-- EXERCISE OBJECTIVE --
Give back exactly the lines of the data below, starting with the line that has "standard. In C++: Implementation defined. |" and going on through the line that has "2011In C++: Implementation defined. |".
/---
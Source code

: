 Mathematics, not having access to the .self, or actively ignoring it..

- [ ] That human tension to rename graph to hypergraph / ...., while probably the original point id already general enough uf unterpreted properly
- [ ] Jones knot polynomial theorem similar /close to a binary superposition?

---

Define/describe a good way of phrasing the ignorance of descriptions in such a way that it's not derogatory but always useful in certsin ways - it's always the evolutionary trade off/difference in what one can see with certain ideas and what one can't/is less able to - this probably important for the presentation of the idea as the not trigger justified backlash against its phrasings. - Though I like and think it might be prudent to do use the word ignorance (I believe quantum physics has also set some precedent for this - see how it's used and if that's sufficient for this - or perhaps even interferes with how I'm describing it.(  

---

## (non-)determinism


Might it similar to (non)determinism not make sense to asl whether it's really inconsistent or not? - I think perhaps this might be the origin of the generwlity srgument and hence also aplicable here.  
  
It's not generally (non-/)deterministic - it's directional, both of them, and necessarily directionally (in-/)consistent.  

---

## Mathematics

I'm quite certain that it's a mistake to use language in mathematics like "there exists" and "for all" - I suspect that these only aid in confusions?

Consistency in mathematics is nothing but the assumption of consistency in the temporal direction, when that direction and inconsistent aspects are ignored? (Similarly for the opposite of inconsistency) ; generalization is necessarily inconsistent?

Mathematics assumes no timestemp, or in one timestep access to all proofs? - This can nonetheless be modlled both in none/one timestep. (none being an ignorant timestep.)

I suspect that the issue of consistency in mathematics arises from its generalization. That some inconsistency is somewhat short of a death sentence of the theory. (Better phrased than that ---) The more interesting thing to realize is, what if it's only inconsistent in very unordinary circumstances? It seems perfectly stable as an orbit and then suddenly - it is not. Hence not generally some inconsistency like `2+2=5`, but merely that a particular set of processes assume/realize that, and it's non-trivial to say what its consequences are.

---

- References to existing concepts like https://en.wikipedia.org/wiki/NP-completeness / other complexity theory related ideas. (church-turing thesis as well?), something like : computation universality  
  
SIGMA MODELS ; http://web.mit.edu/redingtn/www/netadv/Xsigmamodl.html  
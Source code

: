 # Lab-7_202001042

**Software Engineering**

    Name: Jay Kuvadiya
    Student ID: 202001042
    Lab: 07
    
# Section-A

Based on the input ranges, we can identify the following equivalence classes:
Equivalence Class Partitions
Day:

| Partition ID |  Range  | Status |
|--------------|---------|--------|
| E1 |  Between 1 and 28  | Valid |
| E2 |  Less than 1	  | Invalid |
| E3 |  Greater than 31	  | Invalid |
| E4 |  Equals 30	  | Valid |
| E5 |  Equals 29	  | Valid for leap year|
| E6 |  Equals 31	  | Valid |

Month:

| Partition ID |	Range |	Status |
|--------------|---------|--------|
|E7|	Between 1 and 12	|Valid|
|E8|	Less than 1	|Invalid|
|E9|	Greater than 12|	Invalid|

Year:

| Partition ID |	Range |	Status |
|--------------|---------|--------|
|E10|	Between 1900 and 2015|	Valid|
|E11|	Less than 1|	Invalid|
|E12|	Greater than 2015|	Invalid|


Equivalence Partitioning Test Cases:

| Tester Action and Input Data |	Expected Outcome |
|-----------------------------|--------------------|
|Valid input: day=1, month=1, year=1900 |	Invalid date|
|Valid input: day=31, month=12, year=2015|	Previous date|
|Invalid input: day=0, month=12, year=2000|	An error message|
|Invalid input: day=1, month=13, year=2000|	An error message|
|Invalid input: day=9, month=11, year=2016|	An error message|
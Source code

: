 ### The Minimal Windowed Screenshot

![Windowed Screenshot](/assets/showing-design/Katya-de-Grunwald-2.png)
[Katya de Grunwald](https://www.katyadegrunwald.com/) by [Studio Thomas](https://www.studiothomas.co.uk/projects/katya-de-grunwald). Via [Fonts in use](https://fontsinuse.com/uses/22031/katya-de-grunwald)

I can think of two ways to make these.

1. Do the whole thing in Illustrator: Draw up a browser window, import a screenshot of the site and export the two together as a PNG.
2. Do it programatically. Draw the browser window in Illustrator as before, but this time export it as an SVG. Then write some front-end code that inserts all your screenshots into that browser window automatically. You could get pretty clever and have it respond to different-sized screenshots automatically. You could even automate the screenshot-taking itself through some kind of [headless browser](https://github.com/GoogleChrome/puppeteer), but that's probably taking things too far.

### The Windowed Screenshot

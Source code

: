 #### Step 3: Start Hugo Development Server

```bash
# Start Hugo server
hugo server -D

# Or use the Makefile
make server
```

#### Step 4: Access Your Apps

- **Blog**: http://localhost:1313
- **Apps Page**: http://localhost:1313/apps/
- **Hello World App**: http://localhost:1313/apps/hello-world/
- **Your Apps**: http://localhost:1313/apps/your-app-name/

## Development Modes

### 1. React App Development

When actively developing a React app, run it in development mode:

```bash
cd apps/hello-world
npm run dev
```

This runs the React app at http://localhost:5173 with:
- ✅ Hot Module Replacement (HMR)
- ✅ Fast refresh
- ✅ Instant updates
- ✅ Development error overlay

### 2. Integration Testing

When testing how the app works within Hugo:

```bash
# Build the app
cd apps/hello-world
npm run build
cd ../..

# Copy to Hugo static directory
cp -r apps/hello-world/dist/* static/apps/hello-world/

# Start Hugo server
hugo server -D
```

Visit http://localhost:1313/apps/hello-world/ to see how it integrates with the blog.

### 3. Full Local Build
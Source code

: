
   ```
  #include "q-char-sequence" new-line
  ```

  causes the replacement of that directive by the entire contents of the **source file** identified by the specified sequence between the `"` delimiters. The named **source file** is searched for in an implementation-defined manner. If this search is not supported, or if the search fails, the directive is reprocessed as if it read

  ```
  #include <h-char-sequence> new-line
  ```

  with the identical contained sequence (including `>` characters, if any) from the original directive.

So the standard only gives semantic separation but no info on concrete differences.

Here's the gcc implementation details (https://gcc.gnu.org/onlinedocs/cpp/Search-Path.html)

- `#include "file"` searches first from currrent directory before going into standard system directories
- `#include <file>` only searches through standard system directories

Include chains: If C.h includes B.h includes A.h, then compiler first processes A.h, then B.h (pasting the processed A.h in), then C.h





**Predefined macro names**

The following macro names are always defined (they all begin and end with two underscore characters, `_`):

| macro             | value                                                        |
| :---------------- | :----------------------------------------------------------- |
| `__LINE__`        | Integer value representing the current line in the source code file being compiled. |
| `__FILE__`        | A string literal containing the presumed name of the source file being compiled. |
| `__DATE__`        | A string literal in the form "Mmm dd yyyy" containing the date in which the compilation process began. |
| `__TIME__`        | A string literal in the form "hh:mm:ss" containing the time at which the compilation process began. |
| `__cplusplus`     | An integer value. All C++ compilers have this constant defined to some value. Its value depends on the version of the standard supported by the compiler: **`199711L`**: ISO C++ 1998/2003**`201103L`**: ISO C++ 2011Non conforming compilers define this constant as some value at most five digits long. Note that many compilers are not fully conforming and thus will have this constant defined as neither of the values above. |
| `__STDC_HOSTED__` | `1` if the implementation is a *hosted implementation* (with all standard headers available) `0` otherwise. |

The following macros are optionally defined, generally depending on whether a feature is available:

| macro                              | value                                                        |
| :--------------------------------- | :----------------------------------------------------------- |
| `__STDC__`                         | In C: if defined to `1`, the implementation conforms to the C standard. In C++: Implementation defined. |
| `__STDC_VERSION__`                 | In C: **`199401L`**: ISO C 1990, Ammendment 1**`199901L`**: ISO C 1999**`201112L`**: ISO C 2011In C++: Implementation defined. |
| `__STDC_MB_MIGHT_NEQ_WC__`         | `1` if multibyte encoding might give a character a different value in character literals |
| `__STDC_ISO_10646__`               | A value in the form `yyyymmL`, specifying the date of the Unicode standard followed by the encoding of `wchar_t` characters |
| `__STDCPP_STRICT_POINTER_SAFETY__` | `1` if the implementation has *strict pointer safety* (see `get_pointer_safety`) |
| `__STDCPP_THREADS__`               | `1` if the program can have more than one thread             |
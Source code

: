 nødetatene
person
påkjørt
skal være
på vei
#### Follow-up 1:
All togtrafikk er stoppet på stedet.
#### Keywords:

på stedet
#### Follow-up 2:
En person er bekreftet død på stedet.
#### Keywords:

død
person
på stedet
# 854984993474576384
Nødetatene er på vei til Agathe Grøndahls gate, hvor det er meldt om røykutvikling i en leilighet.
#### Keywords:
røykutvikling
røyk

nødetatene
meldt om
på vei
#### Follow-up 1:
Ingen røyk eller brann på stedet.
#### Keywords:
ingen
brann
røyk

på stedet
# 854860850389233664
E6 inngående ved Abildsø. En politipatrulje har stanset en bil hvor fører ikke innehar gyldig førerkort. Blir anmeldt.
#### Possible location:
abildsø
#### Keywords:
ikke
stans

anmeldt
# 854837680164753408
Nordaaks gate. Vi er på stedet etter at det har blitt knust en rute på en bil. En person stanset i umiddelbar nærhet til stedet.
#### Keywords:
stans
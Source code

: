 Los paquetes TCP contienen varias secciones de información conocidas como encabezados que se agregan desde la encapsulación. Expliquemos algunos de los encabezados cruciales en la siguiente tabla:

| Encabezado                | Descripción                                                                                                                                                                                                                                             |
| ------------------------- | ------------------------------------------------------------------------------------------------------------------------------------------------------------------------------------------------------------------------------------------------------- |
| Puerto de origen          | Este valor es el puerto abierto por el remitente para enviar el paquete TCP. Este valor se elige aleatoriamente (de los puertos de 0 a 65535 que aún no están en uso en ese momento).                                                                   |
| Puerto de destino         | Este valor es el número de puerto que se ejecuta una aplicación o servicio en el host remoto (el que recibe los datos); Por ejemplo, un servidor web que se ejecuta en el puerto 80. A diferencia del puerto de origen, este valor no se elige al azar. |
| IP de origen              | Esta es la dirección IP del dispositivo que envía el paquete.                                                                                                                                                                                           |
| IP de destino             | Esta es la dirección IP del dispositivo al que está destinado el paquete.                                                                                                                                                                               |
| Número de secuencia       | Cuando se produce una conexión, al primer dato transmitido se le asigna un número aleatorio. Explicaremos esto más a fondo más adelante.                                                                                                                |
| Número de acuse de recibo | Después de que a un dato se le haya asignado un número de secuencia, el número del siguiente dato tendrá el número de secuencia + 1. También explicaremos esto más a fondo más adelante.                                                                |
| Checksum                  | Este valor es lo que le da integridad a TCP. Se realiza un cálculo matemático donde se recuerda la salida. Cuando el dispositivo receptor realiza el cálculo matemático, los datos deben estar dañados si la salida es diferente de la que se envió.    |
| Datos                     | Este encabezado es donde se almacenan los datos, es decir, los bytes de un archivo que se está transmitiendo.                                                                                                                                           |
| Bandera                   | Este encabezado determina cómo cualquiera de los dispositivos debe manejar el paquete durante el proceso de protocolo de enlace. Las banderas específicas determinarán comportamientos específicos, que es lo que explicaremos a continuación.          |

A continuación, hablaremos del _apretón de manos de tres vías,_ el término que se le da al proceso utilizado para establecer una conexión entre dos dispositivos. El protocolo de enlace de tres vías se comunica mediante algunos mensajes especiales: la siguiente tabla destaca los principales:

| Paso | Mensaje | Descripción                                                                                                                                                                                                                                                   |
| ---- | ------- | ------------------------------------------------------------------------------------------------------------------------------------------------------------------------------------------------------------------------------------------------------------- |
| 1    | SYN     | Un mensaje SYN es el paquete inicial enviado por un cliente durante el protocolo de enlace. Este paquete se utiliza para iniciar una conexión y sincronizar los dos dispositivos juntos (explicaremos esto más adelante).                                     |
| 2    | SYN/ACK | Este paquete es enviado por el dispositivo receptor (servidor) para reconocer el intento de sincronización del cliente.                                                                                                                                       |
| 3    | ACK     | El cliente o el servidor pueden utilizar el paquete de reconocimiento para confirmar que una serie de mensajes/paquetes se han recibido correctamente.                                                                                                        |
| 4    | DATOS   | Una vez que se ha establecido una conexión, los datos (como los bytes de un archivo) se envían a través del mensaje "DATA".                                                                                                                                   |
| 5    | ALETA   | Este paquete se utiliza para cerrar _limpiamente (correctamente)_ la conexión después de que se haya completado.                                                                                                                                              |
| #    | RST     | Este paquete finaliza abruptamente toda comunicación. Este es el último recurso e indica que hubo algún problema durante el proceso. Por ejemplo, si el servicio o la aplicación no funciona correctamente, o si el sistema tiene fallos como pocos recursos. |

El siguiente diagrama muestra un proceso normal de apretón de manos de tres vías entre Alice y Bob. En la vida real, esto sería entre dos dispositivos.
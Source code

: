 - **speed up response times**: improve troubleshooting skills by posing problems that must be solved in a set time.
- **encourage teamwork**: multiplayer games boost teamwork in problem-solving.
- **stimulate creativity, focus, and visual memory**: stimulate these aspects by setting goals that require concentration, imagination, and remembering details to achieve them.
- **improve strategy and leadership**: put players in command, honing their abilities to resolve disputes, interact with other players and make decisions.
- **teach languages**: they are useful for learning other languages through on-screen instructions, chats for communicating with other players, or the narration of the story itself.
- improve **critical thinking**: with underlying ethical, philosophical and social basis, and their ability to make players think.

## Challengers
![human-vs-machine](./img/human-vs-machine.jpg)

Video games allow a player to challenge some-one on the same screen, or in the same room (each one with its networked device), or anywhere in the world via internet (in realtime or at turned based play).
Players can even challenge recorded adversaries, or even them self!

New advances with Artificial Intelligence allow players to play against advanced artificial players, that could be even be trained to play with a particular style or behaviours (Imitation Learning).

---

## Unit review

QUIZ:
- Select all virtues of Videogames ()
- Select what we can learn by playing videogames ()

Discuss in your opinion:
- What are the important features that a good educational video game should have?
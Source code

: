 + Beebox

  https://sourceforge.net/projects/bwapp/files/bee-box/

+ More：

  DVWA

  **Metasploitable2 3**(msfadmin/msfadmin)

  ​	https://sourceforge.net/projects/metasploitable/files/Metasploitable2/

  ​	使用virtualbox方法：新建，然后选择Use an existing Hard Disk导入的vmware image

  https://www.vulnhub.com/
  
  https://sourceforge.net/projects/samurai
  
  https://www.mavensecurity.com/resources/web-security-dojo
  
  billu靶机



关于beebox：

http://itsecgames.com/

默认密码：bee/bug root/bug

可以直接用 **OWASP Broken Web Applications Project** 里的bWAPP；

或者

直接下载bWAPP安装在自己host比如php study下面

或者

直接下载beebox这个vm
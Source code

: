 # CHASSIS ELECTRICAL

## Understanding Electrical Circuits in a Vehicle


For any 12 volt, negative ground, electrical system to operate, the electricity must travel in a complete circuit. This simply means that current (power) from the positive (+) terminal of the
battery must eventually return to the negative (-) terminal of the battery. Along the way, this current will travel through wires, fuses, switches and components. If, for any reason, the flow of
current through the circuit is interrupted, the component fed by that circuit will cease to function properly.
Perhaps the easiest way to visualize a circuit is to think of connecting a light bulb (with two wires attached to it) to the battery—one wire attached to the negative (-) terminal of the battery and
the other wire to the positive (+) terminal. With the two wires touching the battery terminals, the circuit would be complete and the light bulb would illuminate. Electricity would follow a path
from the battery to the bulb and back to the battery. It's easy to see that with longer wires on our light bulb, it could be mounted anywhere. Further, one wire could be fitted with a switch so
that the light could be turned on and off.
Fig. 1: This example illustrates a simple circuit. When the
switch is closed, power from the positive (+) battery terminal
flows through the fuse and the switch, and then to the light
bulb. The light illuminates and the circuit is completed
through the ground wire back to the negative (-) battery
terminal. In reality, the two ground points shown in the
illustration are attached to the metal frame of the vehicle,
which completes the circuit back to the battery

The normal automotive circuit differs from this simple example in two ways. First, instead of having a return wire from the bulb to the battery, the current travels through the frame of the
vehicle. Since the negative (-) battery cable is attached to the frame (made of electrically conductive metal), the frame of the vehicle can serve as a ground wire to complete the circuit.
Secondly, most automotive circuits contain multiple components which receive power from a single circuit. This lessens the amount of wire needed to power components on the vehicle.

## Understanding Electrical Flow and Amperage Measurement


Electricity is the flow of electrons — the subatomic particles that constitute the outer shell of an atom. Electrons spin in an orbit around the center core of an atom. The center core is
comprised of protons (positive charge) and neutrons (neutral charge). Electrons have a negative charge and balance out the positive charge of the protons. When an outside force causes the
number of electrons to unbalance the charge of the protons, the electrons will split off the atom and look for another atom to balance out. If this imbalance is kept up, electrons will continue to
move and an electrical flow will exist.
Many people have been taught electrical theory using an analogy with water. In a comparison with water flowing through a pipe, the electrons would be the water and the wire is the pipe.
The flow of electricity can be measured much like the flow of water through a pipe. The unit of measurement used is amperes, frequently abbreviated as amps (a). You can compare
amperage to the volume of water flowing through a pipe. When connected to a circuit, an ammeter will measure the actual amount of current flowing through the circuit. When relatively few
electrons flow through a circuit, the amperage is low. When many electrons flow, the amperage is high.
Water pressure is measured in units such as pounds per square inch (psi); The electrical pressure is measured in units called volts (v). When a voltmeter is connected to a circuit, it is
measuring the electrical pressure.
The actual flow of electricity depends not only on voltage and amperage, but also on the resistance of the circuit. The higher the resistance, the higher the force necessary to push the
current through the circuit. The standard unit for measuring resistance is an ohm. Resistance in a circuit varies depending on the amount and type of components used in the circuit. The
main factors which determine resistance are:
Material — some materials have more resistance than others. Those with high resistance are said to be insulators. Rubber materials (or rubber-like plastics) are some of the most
\---
-- ANSWER BOX --
| `__STDC__`                         | In C: if defined to `1`, the implementation conforms to the C standard. In C++: Implementation defined. |
| `__STDC_VERSION__`                 | In C: **`199401L`**: ISO C 1990, Ammendment 1**`199901L`**: ISO C 1999**`201112L`**: ISO C 2011In C++: Implementation defined. |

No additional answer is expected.